Na redação, tinha por ofício uma coluna, que ele entregava sempre na hora de baixar o jornal, nunca antes. Apesar de poeta, Quintana não podia fugir às contingências da lide de jornal, com hora para entregar as provas dos textos. Como entregava tudo sempre na última hora, Mário batizou sua coluna de Caderno H. Sempre que alguém perguntava sobre o porquê do nome, ele explicava que entregava a coluna sempre “na hora agá”. Passava as tardes enfurnado na redação. Era raro o momento em que ele não era importunado por visitantes, curiosos, políticos ou até mesmo jovens poetas, que iam sempre lhe pedir conselhos.
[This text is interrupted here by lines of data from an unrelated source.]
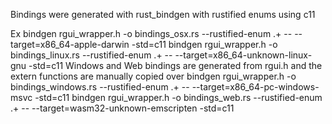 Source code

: Bindings were generated with rust_bindgen with rustified enums using c11

Ex
bindgen rgui_wrapper.h -o bindings_osx.rs --rustified-enum .+ -- --target=x86_64-apple-darwin -std=c11
bindgen rgui_wrapper.h -o bindings_linux.rs --rustified-enum .+ -- --target=x86_64-unknown-linux-gnu -std=c11
Windows and Web bindings are generated from rgui.h and the extern functions are manually copied over
bindgen rgui_wrapper.h -o bindings_windows.rs --rustified-enum .+ -- --target=x86_64-pc-windows-msvc -std=c11
bindgen rgui_wrapper.h -o bindings_web.rs --rustified-enum .+ -- --target=wasm32-unknown-emscripten -std=c11
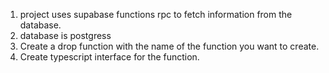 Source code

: 1. project uses supabase functions rpc to fetch information from the database.
2. database is postgress
3. Create a drop function with the name of the function you want to create.
4. Create typescript interface for the function.
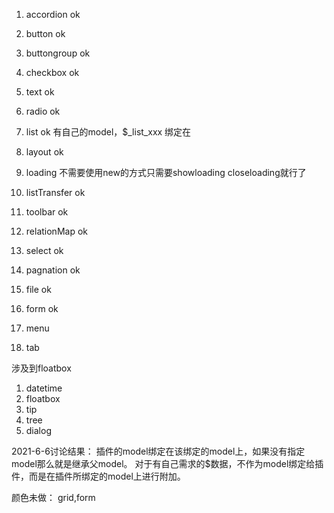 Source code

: 1.  accordion ok
2.  button ok 
3.  buttongroup ok  
4.  checkbox ok  
5.  text ok  
6.  radio ok
7.  list ok  有自己的model，$_list_xxx 绑定在
8.  layout ok
9.  loading 不需要使用new的方式只需要showloading closeloading就行了
10. listTransfer ok
11. toolbar ok 
12. relationMap ok 
13. select ok
14. pagnation ok 
15. file ok


16. form ok

17. menu
18. tab
    
    
涉及到floatbox
1.  datetime
2.  floatbox
3.  tip
4.  tree
5.  dialog


2021-6-6讨论结果：
插件的model绑定在该绑定的model上，如果没有指定model那么就是继承父model。
对于有自己需求的$数据，不作为model绑定给插件，而是在插件所绑定的model上进行附加。

颜色未做：
grid,form

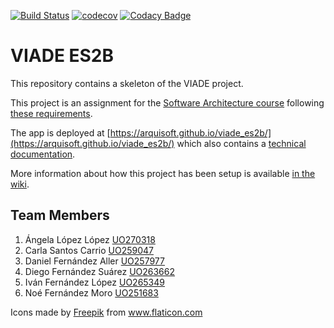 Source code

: [![Build Status](https://travis-ci.org/Arquisoft/viade_es2b.svg?branch=master)](https://travis-ci.org/Arquisoft/viade_es2b)
[![codecov](https://codecov.io/gh/Arquisoft/viade_es2b/branch/master/graph/badge.svg)](https://codecov.io/gh/Arquisoft/viade_es2b)
[![Codacy Badge](https://api.codacy.com/project/badge/Grade/a51341bb04f849ed8fec4356591860e7)](https://www.codacy.com/gh/Arquisoft/viade_es2b?utm_source=github.com&amp;utm_medium=referral&amp;utm_content=Arquisoft/viade_es2b&amp;utm_campaign=Badge_Grade)

# VIADE ES2B

This repository contains a skeleton of the VIADE project.

This project is an assignment for the [Software Architecture course](https://arquisoft.github.io/) following [these requirements](https://labra.solid.community/public/SoftwareArchitecture/AssignmentDescription/).

The app is deployed at [https://arquisoft.github.io/viade_es2b/](https://arquisoft.github.io/viade_es2b/) which also contains a [technical documentation](https://arquisoft.github.io/viade_es2b/docs).

More information about how this project has been setup is available [in the wiki](https://github.com/Arquisoft/viade_es2b/wiki).

## Team Members
 
1. Ángela López López [UO270318](https://github.com/Ainiall)
2. Carla Santos Carrio [UO259047](https://github.com/carlafw)
3. Daniel Fernández Aller [UO257977](https://github.com/daniferna)
4. Diego Fernández Suárez [UO263662](https://github.com/UO263662)
5. Iván Fernández López [UO265349](https://github.com/uo265349)
5. Noé Fernández Moro [UO251683](https://github.com/uo265349)


Icons made by <a href="https://www.flaticon.com/authors/freepik" title="Freepik">Freepik</a> from <a href="https://www.flaticon.com/" title="Flaticon"> www.flaticon.com</a>
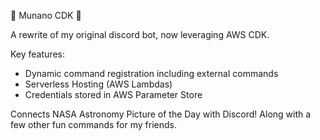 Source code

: 🤖 Munano CDK 🤖

A rewrite of my original discord bot, now leveraging AWS CDK.

Key features:
* Dynamic command registration including external commands
* Serverless Hosting (AWS Lambdas)
* Credentials stored in AWS Parameter Store

Connects NASA Astronomy Picture of the Day with Discord! Along with a few other fun commands for my friends.
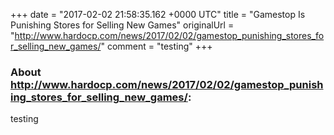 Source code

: +++
date = "2017-02-02 21:58:35.162 +0000 UTC"
title = "Gamestop Is Punishing Stores for Selling New Games"
originalUrl = "http://www.hardocp.com/news/2017/02/02/gamestop_punishing_stores_for_selling_new_games/"
comment = "testing"
+++

### About http://www.hardocp.com/news/2017/02/02/gamestop_punishing_stores_for_selling_new_games/:

testing

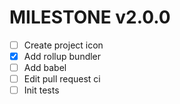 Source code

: # MILESTONE v2.0.0

- [ ] Create project icon
- [x] Add rollup bundler
- [ ] Add babel
- [ ] Edit pull request ci
- [ ] Init tests

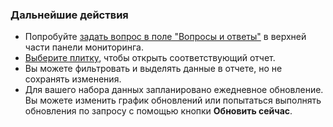 ### <a name="what-now"></a>Дальнейшие действия
* Попробуйте [задать вопрос в поле "Вопросы и ответы"](../consumer/end-user-q-and-a.md) в верхней части панели мониторинга.
* [Выберите плитку](../consumer/end-user-tiles.md), чтобы открыть соответствующий отчет.
* Вы можете фильтровать и выделять данные в отчете, но не сохранять изменения.
* Для вашего набора данных запланировано ежедневное обновление. Вы можете изменить график обновлений или попытаться выполнять обновления по запросу с помощью кнопки **Обновить сейчас**.

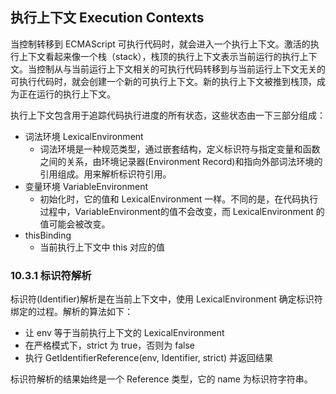 ## 执行上下文 Execution Contexts
当控制转移到 ECMAScript 可执行代码时，就会进入一个执行上下文。激活的执行上下文看起来像一个栈（stack），栈顶的执行上下文表示当前运行的执行上下文。当控制从与当前运行上下文相关的可执行代码转移到与当前运行上下文无关的可执行代码时，就会创建一个新的可执行上下文。新的执行上下文被推到栈顶，成为正在运行的执行上下文。

执行上下文包含用于追踪代码执行进度的所有状态，这些状态由一下三部分组成：
* 词法环境 LexicalEnvironment
  * 词法环境是一种规范类型，通过嵌套结构，定义标识符与指定变量和函数之间的关系，由环境记录器(Environment Record)和指向外部词法环境的引用组成。用来解析标识符引用。
* 变量环境 VariableEnvironment
  * 初始化时，它的值和 LexicalEnvironment 一样。不同的是，在代码执行过程中，VariableEnvironment的值不会改变，而 LexicalEnvironment 的值可能会被改变。
* thisBinding
  * 当前执行上下文中 this 对应的值


### 10.3.1 标识符解析
标识符(Identifier)解析是在当前上下文中，使用 LexicalEnvironment 确定标识符绑定的过程。解析的算法如下：
* 让 env 等于当前执行上下文的 LexicalEnvironment
* 在严格模式下，strict 为 true，否则为 false
* 执行 GetIdentifierReference(env, Identifier, strict) 并返回结果

标识符解析的结果始终是一个 Reference 类型，它的 name 为标识符字符串。


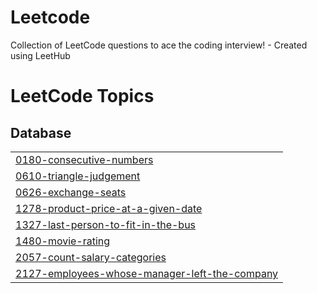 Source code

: # Leetcode
Collection of LeetCode questions to ace the coding interview! - Created using LeetHub

<!---LeetCode Topics Start-->
# LeetCode Topics
## Database
|  |
| ------- |
| [0180-consecutive-numbers](https://github.com/NitinYadav1511/Leetcode/tree/master/0180-consecutive-numbers) |
| [0610-triangle-judgement](https://github.com/NitinYadav1511/Leetcode/tree/master/0610-triangle-judgement) |
| [0626-exchange-seats](https://github.com/NitinYadav1511/Leetcode/tree/master/0626-exchange-seats) |
| [1278-product-price-at-a-given-date](https://github.com/NitinYadav1511/Leetcode/tree/master/1278-product-price-at-a-given-date) |
| [1327-last-person-to-fit-in-the-bus](https://github.com/NitinYadav1511/Leetcode/tree/master/1327-last-person-to-fit-in-the-bus) |
| [1480-movie-rating](https://github.com/NitinYadav1511/Leetcode/tree/master/1480-movie-rating) |
| [2057-count-salary-categories](https://github.com/NitinYadav1511/Leetcode/tree/master/2057-count-salary-categories) |
| [2127-employees-whose-manager-left-the-company](https://github.com/NitinYadav1511/Leetcode/tree/master/2127-employees-whose-manager-left-the-company) |
<!---LeetCode Topics End-->
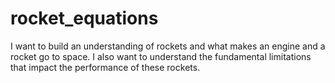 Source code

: # rocket_equations
I want to build an understanding of rockets and what makes an engine and a rocket go to space. I also want to understand the fundamental limitations that impact the performance of these rockets.
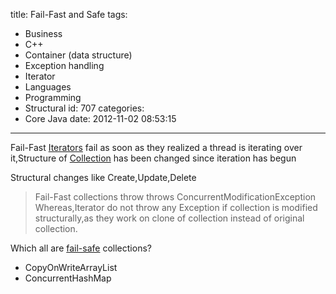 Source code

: title: Fail-Fast and Safe
tags:
  - Business
  - C++
  - Container (data structure)
  - Exception handling
  - Iterator
  - Languages
  - Programming
  - Structural
id: 707
categories:
  - Core Java
date: 2012-11-02 08:53:15
---

Fail-Fast [Iterators](http://en.wikipedia.org/wiki/Iterator "Iterator") fail as soon as they realized a thread is iterating over it,Structure of [Collection](http://en.wikipedia.org/wiki/Container_%28data_structure%29 "Container (data structure)") has been changed since iteration has begun

Structural changes like Create,Update,Delete
> <span>Fail-Fast collections throw throws <span>ConcurrentModificationException</span></span>
Whereas,Iterator do not throw any Exception if collection is modified structurally,as they work on clone of collection instead of original collection.

Which all are [fail-safe](http://en.wikipedia.org/wiki/Fail-safe "Fail-safe") collections?

*   <span><span>CopyOnWriteArrayList</span></span>
*   ConcurrentHashMap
Um de seus colegas do tempo do Correio do Povo, Jayme Copstein, trabalhava a uma mesa de Mário, que sempre recebia gente puxando conversa ou pedindo coisas. Com o tempo, Copstein percebeu que, sempre que a conversa ao lado acabava, o interlocutor de Quintana olhava para Jayme de cara feia, e ia embora. No começo não achou nada, mas, com o tempo, começou a ficar intrigado. Um dia, resolveu perguntar a Mário por que todo mundo que ia pedir alguma coisa ao poeta parecia brabo com ele, que não tinha nada a ver com a história:
— É que eu sempre digo que tu não deixas — explicou Quintana, sério.

O MAPA


A história de “O Mapa” é bastante curiosa, e mostra bem o perfil do escritor lírico, distraído, sempre compelido para o sonho. José Otávio Bertaso, ex-editor da Livraria do Globo, contou certa vez que, no dia em que Quintana entregou os originais do Apontamentos de História Sobrenatural , ficou estático, pensativo, espiando pela janela, do alto do edifício da gráfica da editora, na esquina da avenida Getúlio Vargas com Botafogo, em Porto Alegre, de onde se podia enxergar todo o bairro Menino Deus. Naquele instante, assomado pelo instante mágico da paisagem que, involuntária, surgiu diante de seus olhos, sentou na mesa de Bertaso e escreveu o poema em vinte minutos. Depois, entregou a folha para o editor, e disse, lacônico: “acrescente nos originais”.

Mario Quintana

Olho o mapa da cidade
Como quem examinasse
A anatomia de um corpo...

(É nem que fosse o meu corpo)

Sinto uma dor infinita
Das ruas de Porto Alegre
Onde jamais passarei

Há tanta esquina esquisita,
Tanta nuança de paredes,
Há tanta moça bonita
Nas ruas que não andei
(E há uma rua encantada
Que nem em sonhos sonhei...)
Quando eu for, um dia desses,
Poeira ou folha levada
No vento da madrugada,
Serei um pouco do nada
Invisível, delicioso
Que faz com que o teu ar
Pareça mais um olhar
Suave mistério amoroso
Cidade de meu andar
(Deste já tão longo andar!)
E talvez de meu repouso...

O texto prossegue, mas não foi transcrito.